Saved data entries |

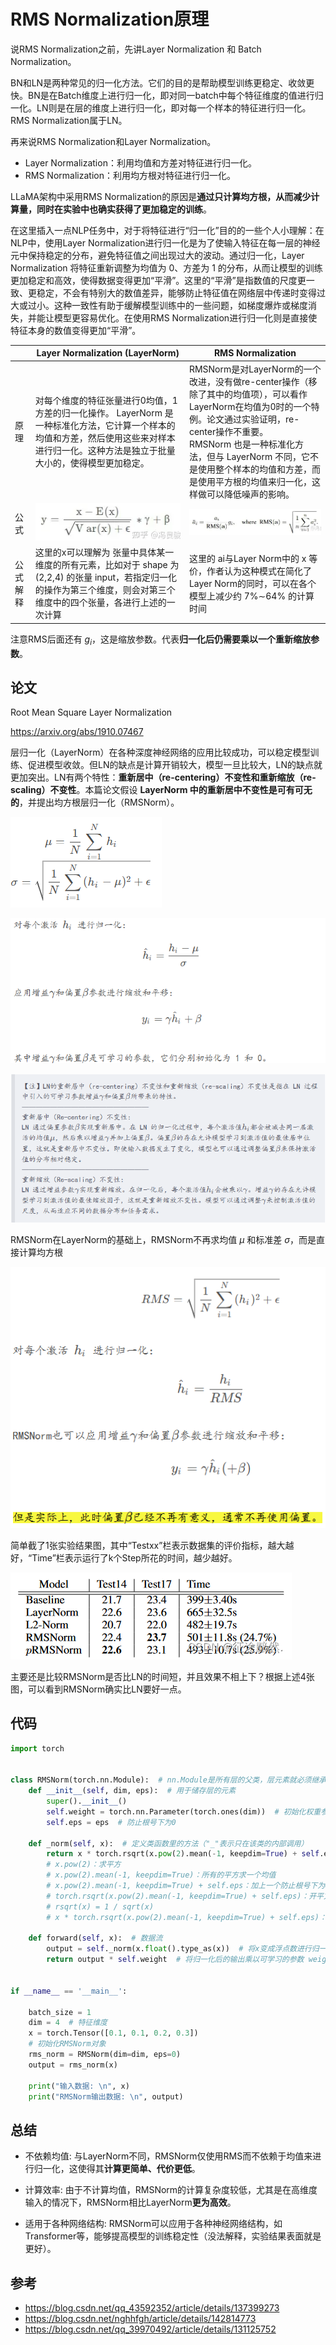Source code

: # RMS Normalization原理

说RMS Normalization之前，先讲Layer Normalization 和 Batch Normalization。

BN和LN是两种常见的归一化方法。它们的目的是帮助模型训练更稳定、收敛更快。BN是在Batch维度上进行归一化，即对同一batch中每个特征维度的值进行归一化。LN则是在层的维度上进行归一化，即对每一个样本的特征进行归一化。RMS Normalization属于LN。

再来说RMS Normalization和Layer Normalization。

- Layer Normalization：利用均值和方差对特征进行归一化。
- RMS Normalization：利用均方根对特征进行归一化。

LLaMA架构中采用RMS Normalization的原因是**通过只计算均方根，从而减少计算量，同时在实验中也确实获得了更加稳定的训练**。

在这里插入一点NLP任务中，对于将特征进行“归一化”目的的一些个人小理解：在NLP中，使用Layer Normalization进行归一化是为了使输入特征在每一层的神经元中保持稳定的分布，避免特征值之间出现过大的波动。通过归一化，Layer Normalization 将特征重新调整为均值为 0、方差为 1 的分布，从而让模型的训练更加稳定和高效，使得数据变得更加“平滑”。这里的“平滑”是指数值的尺度更一致、更稳定，不会有特别大的数值差异，能够防止特征值在网络层中传递时变得过大或过小。这种一致性有助于缓解模型训练中的一些问题，如梯度爆炸或梯度消失，并能让模型更容易优化。在使用RMS Normalization进行归一化则是直接使特征本身的数值变得更加“平滑”。

|          | Layer Normalization (LayerNorm)                              | RMS Normalization                                            |
| -------- | ------------------------------------------------------------ | ------------------------------------------------------------ |
| 原理     | 对每个维度的特征张量进行0均值，1方差的归一化操作。 LayerNorm 是一种标准化方法，它计算一个样本的均值和方差，然后使用这些来对样本进行归一化。这种方法是独立于批量大小的，使得模型更加稳定。 | RMSNorm是对LayerNorm的一个改进，没有做re-center操作（移除了其中的均值项），可以看作LayerNorm在均值为0时的一个特例。论文通过实验证明，re-center操作不重要。<br/>RMSNorm 也是一种标准化方法，但与 LayerNorm 不同，它不是使用整个样本的均值和方差，而是使用平方根的均值来归一化，这样做可以降低噪声的影响。 |
| 公式     | ![img](./assets/1645079ff6e84c4b0a6a6ca501a1426b.png)        | ![img](./assets/ea0fe6cf88b791625c318af8f3d72f4c.png)        |
| 公式解释 | 这里的x可以理解为 张量中具体某一维度的所有元素，比如对于 shape 为 (2,2,4) 的张量 input，若指定归一化的操作为第三个维度，则会对第三个维度中的四个张量，各进行上述的一次计算 | 这里的 ai与Layer Norm中的 x 等价，作者认为这种模式在简化了Layer Norm的同时，可以在各个模型上减少约 7%∼64% 的计算时间 |

注意RMS后面还有 $g_i$，这是缩放参数。代表**归一化后仍需要乘以一个重新缩放参数**。

## 论文

Root Mean Square Layer Normalization

https://arxiv.org/abs/1910.07467

层归一化（LayerNorm）在各种深度神经网络的应用比较成功，可以稳定模型训练、促进模型收敛。但LN的缺点是计算开销较大，模型一旦比较大，LN的缺点就更加突出。LN有两个特性：**重新居中（re-centering）不变性和重新缩放（re-scaling）不变性**。本篇论文假设 **LayerNorm 中的重新居中不变性是可有可无的**，并提出均方根层归一化（RMSNorm）。

![image-20241126111438543](./assets/image-20241126111438543.png)

![image-20241126111457039](./assets/image-20241126111457039.png)

![image-20241126111518197](./assets/image-20241126111518197.png)

RMSNorm在LayerNorm的基础上，RMSNorm不再求均值 $\mu$ 和标准差 $\sigma$，而是直接计算均方根

![image-20241126111639543](./assets/image-20241126111639543.png)

简单截了1张实验结果图，其中“Testxx”栏表示数据集的评价指标，越大越好，“Time”栏表示运行了k个Step所花的时间，越少越好。

![在这里插入图片描述](./assets/5185480e652f5149bb3e890b39deacfe.png)

主要还是比较RMSNorm是否比LN的时间短，并且效果不相上下？根据上述4张图，可以看到RMSNorm确实比LN要好一点。

## 代码

```python
import torch
 
 
class RMSNorm(torch.nn.Module):  # nn.Module是所有层的父类，层元素就必须继承nn.Module
    def __init__(self, dim, eps):  # 用于储存层的元素
        super().__init__()
        self.weight = torch.nn.Parameter(torch.ones(dim))  # 初始化权重参数
        self.eps = eps  # 防止根号下为0
 
    def _norm(self, x):  # 定义类函数里的方法（"_"表示只在该类的内部调用）
        return x * torch.rsqrt(x.pow(2).mean(-1, keepdim=True) + self.eps)
        # x.pow(2)：求平方
        # x.pow(2).mean(-1, keepdim=True)：所有的平方求一个均值
        # x.pow(2).mean(-1, keepdim=True) + self.eps：加上一个防止根号下为0的元素
        # torch.rsqrt(x.pow(2).mean(-1, keepdim=True) + self.eps)：开平方再求导
        # rsqrt(x) = 1 / sqrt(x)
        # x * torch.rsqrt(x.pow(2).mean(-1, keepdim=True) + self.eps)：最后用求得的导数乘以x
 
    def forward(self, x):  # 数据流
        output = self._norm(x.float().type_as(x))  # 将x变成浮点数进行归一化，并保持x原始的数据类型
        return output * self.weight  # 将归一化后的输出乘以可学习的参数 weight,调整每一个维度的缩放
 
 
if __name__ == '__main__':
 
    batch_size = 1
    dim = 4  # 特征维度
    x = torch.Tensor([0.1, 0.1, 0.2, 0.3])
    # 初始化RMSNorm对象
    rms_norm = RMSNorm(dim=dim, eps=0)
    output = rms_norm(x)
 
    print("输入数据: \n", x)
    print("RMSNorm输出数据: \n", output)
```

## 总结

- 不依赖均值: 与LayerNorm不同，RMSNorm仅使用RMS而不依赖于均值来进行归一化，这使得其**计算更简单、代价更低**。

- 计算效率: 由于不计算均值，RMSNorm的计算复杂度较低，尤其是在高维度输入的情况下，RMSNorm相比LayerNorm**更为高效**。

- 适用于各种网络结构: RMSNorm可以应用于各种神经网络结构，如Transformer等，能够提高模型的训练稳定性（没法解释，实验结果表面就是更好）。


## 参考

- https://blog.csdn.net/qq_43592352/article/details/137399273
- https://blog.csdn.net/nghhfgh/article/details/142814773
- https://blog.csdn.net/qq_39970492/article/details/131125752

What the exercise asks |
Reproduce each line of the entries in which the word "csdn" is found.

Task response |
- https://blog.csdn.net/qq_43592352/article/details/137399273
- https://blog.csdn.net/nghhfgh/article/details/142814773
- https://blog.csdn.net/qq_39970492/article/details/131125752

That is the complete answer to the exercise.